Your task | Return every record exactly as it appears. Leave nothing out.

Dataset |
*** Block opens ***

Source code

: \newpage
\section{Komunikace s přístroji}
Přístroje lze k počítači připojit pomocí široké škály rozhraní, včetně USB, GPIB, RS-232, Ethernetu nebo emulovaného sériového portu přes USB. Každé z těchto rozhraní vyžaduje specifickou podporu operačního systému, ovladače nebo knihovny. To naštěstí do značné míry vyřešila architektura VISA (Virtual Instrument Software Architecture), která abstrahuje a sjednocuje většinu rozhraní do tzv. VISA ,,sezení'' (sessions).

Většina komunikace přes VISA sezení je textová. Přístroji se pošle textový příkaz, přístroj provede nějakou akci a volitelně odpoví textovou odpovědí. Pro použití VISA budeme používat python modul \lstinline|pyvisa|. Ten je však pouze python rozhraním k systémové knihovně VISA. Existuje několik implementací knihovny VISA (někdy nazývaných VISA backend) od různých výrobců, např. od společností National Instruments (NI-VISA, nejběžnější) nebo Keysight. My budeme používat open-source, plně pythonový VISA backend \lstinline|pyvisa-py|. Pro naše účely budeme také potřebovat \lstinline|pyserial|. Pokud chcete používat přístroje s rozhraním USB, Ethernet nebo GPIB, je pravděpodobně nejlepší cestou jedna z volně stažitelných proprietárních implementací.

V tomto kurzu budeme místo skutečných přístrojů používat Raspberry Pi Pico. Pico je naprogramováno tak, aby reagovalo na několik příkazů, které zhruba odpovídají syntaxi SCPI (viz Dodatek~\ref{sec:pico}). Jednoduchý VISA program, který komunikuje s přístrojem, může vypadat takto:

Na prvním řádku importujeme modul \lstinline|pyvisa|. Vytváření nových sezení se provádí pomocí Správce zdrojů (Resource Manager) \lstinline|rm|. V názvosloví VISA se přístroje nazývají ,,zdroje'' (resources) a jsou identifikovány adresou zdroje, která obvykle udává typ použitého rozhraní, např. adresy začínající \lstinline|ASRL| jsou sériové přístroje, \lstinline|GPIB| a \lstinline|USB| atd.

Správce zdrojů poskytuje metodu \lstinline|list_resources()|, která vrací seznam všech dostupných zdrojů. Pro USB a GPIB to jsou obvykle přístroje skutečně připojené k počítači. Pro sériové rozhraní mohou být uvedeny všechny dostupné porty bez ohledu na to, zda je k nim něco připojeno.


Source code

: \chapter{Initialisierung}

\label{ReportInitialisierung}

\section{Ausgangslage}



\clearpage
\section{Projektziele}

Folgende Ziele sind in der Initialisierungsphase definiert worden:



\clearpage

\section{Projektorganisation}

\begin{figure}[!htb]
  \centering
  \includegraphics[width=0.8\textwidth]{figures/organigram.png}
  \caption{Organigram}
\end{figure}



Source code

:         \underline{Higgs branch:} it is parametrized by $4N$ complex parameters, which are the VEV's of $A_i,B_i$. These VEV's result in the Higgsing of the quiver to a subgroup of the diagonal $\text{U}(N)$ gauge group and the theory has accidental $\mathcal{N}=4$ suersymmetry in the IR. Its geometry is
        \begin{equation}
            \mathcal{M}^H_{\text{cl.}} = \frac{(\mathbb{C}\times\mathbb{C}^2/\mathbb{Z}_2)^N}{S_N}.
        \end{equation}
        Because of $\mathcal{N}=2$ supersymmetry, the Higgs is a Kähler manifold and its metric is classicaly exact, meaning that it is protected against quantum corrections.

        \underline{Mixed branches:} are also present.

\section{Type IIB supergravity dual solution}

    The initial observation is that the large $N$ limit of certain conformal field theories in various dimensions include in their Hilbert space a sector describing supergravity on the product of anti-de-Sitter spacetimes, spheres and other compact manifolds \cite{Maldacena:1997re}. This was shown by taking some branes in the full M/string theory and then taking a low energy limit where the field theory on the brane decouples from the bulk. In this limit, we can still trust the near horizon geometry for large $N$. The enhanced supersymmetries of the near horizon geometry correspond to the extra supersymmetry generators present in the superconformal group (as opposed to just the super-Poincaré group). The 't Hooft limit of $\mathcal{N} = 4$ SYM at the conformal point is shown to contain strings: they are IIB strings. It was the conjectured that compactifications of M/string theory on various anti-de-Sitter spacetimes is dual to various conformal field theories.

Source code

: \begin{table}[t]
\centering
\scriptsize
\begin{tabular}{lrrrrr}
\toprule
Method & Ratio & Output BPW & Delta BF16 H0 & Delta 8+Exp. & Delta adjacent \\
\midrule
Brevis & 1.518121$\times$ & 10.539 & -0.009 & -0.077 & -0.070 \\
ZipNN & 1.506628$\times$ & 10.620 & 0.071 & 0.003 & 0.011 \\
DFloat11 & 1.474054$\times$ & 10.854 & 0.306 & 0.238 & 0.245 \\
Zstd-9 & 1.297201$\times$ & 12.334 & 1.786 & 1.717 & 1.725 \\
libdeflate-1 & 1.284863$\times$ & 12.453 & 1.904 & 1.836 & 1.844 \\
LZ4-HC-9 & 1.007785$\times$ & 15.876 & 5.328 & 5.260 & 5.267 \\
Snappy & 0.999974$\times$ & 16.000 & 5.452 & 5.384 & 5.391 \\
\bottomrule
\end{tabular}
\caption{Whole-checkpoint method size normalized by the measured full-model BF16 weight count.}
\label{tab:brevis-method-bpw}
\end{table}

*** Block closes ***

Answer section |
Source code

: \newpage
\section{Komunikace s přístroji}
Přístroje lze k počítači připojit pomocí široké škály rozhraní, včetně USB, GPIB, RS-232, Ethernetu nebo emulovaného sériového portu přes USB. Každé z těchto rozhraní vyžaduje specifickou podporu operačního systému, ovladače nebo knihovny. To naštěstí do značné míry vyřešila architektura VISA (Virtual Instrument Software Architecture), která abstrahuje a sjednocuje většinu rozhraní do tzv. VISA ,,sezení'' (sessions).

Většina komunikace přes VISA sezení je textová. Přístroji se pošle textový příkaz, přístroj provede nějakou akci a volitelně odpoví textovou odpovědí. Pro použití VISA budeme používat python modul \lstinline|pyvisa|. Ten je však pouze python rozhraním k systémové knihovně VISA. Existuje několik implementací knihovny VISA (někdy nazývaných VISA backend) od různých výrobců, např. od společností National Instruments (NI-VISA, nejběžnější) nebo Keysight. My budeme používat open-source, plně pythonový VISA backend \lstinline|pyvisa-py|. Pro naše účely budeme také potřebovat \lstinline|pyserial|. Pokud chcete používat přístroje s rozhraním USB, Ethernet nebo GPIB, je pravděpodobně nejlepší cestou jedna z volně stažitelných proprietárních implementací.

V tomto kurzu budeme místo skutečných přístrojů používat Raspberry Pi Pico. Pico je naprogramováno tak, aby reagovalo na několik příkazů, které zhruba odpovídají syntaxi SCPI (viz Dodatek~\ref{sec:pico}). Jednoduchý VISA program, který komunikuje s přístrojem, může vypadat takto:

Na prvním řádku importujeme modul \lstinline|pyvisa|. Vytváření nových sezení se provádí pomocí Správce zdrojů (Resource Manager) \lstinline|rm|. V názvosloví VISA se přístroje nazývají ,,zdroje'' (resources) a jsou identifikovány adresou zdroje, která obvykle udává typ použitého rozhraní, např. adresy začínající \lstinline|ASRL| jsou sériové přístroje, \lstinline|GPIB| a \lstinline|USB| atd.

Správce zdrojů poskytuje metodu \lstinline|list_resources()|, která vrací seznam všech dostupných zdrojů. Pro USB a GPIB to jsou obvykle přístroje skutečně připojené k počítači. Pro sériové rozhraní mohou být uvedeny všechny dostupné porty bez ohledu na to, zda je k nim něco připojeno.


Source code

: \chapter{Initialisierung}

\label{ReportInitialisierung}

\section{Ausgangslage}



\clearpage
\section{Projektziele}

Folgende Ziele sind in der Initialisierungsphase definiert worden:



\clearpage

\section{Projektorganisation}

\begin{figure}[!htb]
  \centering
  \includegraphics[width=0.8\textwidth]{figures/organigram.png}
  \caption{Organigram}
\end{figure}



Source code

:         \underline{Higgs branch:} it is parametrized by $4N$ complex parameters, which are the VEV's of $A_i,B_i$. These VEV's result in the Higgsing of the quiver to a subgroup of the diagonal $\text{U}(N)$ gauge group and the theory has accidental $\mathcal{N}=4$ suersymmetry in the IR. Its geometry is
        \begin{equation}
            \mathcal{M}^H_{\text{cl.}} = \frac{(\mathbb{C}\times\mathbb{C}^2/\mathbb{Z}_2)^N}{S_N}.
        \end{equation}
        Because of $\mathcal{N}=2$ supersymmetry, the Higgs is a Kähler manifold and its metric is classicaly exact, meaning that it is protected against quantum corrections.

        \underline{Mixed branches:} are also present.

\section{Type IIB supergravity dual solution}

    The initial observation is that the large $N$ limit of certain conformal field theories in various dimensions include in their Hilbert space a sector describing supergravity on the product of anti-de-Sitter spacetimes, spheres and other compact manifolds \cite{Maldacena:1997re}. This was shown by taking some branes in the full M/string theory and then taking a low energy limit where the field theory on the brane decouples from the bulk. In this limit, we can still trust the near horizon geometry for large $N$. The enhanced supersymmetries of the near horizon geometry correspond to the extra supersymmetry generators present in the superconformal group (as opposed to just the super-Poincaré group). The 't Hooft limit of $\mathcal{N} = 4$ SYM at the conformal point is shown to contain strings: they are IIB strings. It was the conjectured that compactifications of M/string theory on various anti-de-Sitter spacetimes is dual to various conformal field theories.

Source code

: \begin{table}[t]
\centering
\scriptsize
\begin{tabular}{lrrrrr}
\toprule
Method & Ratio & Output BPW & Delta BF16 H0 & Delta 8+Exp. & Delta adjacent \\
\midrule
Brevis & 1.518121$\times$ & 10.539 & -0.009 & -0.077 & -0.070 \\
ZipNN & 1.506628$\times$ & 10.620 & 0.071 & 0.003 & 0.011 \\
DFloat11 & 1.474054$\times$ & 10.854 & 0.306 & 0.238 & 0.245 \\
Zstd-9 & 1.297201$\times$ & 12.334 & 1.786 & 1.717 & 1.725 \\
libdeflate-1 & 1.284863$\times$ & 12.453 & 1.904 & 1.836 & 1.844 \\
LZ4-HC-9 & 1.007785$\times$ & 15.876 & 5.328 & 5.260 & 5.267 \\
Snappy & 0.999974$\times$ & 16.000 & 5.452 & 5.384 & 5.391 \\
\bottomrule
\end{tabular}
\caption{Whole-checkpoint method size normalized by the measured full-model BF16 weight count.}
\label{tab:brevis-method-bpw}
\end{table}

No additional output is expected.